Application of Modified Polyether Sulfone Microspheres in Hyperbilirubinemia

Abstract

To design and prepare a high efficiency bilirubin adsorbent with good mechanical properties and biocompatibility. In this study, quaternary ammonium pyridine was designed and synthesized, and then modified polyether sulfone microspheres, or PES/p(4-VP-co-N-VP)@6 microspheres, were prepared by phase conversion and electrostatic spraying. The morphology of the polymer components and the microspheres were studied by means of nuclear magnetic resonance (NMR) spectroscopy and scanning electron microscopy. The basic properties of the microspheres and their bilirubin adsorption efficiency were tested, and the adsorption mechanism was further explored. Blood cell counts and the clotting time of the microspheres were also measured. The diameter of the modified polyether sulfone microspheres prepared in the study was approximately 700-800 μm.

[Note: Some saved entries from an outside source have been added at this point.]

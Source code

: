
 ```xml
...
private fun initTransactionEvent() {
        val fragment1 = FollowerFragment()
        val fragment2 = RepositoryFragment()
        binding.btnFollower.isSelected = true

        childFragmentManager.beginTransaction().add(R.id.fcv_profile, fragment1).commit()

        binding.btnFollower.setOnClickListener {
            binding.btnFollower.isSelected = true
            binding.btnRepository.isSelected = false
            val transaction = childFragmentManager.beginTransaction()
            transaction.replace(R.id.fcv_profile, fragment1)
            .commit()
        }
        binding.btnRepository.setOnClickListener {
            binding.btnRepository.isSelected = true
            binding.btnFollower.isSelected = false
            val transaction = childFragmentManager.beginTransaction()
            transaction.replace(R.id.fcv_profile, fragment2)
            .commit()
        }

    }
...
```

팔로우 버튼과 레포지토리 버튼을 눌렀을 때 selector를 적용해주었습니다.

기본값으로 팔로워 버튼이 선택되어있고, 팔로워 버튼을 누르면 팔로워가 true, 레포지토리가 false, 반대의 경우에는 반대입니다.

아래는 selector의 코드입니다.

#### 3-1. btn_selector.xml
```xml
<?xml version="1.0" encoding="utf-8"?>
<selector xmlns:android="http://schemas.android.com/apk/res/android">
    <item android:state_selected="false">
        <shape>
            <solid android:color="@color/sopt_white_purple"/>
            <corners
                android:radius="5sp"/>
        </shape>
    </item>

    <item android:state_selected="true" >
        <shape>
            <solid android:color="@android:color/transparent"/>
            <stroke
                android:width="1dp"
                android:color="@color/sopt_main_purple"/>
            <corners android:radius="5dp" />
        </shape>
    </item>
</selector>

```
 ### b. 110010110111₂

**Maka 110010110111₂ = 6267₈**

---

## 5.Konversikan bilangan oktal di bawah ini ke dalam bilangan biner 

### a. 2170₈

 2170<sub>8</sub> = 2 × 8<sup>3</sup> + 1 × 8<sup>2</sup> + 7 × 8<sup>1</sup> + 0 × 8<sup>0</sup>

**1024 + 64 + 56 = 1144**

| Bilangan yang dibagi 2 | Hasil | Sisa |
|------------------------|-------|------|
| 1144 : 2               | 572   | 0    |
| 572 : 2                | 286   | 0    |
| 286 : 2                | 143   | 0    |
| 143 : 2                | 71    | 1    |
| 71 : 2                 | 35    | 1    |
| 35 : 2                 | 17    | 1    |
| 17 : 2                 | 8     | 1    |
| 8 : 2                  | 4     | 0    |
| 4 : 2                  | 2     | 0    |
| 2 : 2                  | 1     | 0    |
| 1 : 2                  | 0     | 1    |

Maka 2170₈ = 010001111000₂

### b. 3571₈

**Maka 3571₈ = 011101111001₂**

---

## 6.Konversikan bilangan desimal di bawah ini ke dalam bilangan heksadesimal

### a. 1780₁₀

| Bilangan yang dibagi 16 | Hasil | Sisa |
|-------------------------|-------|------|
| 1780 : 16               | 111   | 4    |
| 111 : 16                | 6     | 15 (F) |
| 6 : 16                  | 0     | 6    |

Compared with the original PES microspheres, the surface and internal structure of PES/p(4-VP-co-N-VP)@6 microspheres did not change significantly, and they also had a loose porous structure, with some micropores scattered around in addition to irregular large pores. Compared with the control group, the bilirubin removal effect of the modified microspheres was (94.91±0.73)% after static adsorption in bilirubin PBS buffer solution for 180 min, with the difference being statistically significant (P<0.0001). According to the findings for the clotting time, the activated partial thromboplastin time (APTT) of the blank plasma group, the control PES group, and the modified PES microsphere group were (27.57±1.25) s, (28.47±0.45) s, and (30.4±0.872) s, respectively, and the difference between the experimental group and the other two groups was statistically significant (P<0.01, P<0.05). There was no significant change in red blood cell and white blood cell counts. The microspheres prepared in the study have high efficiency in bilirubin adsorption, excellent mechanical properties and thermal stability, and good blood biocompatibility, and are expected to be used in the clinical treatment of patients with liver failure.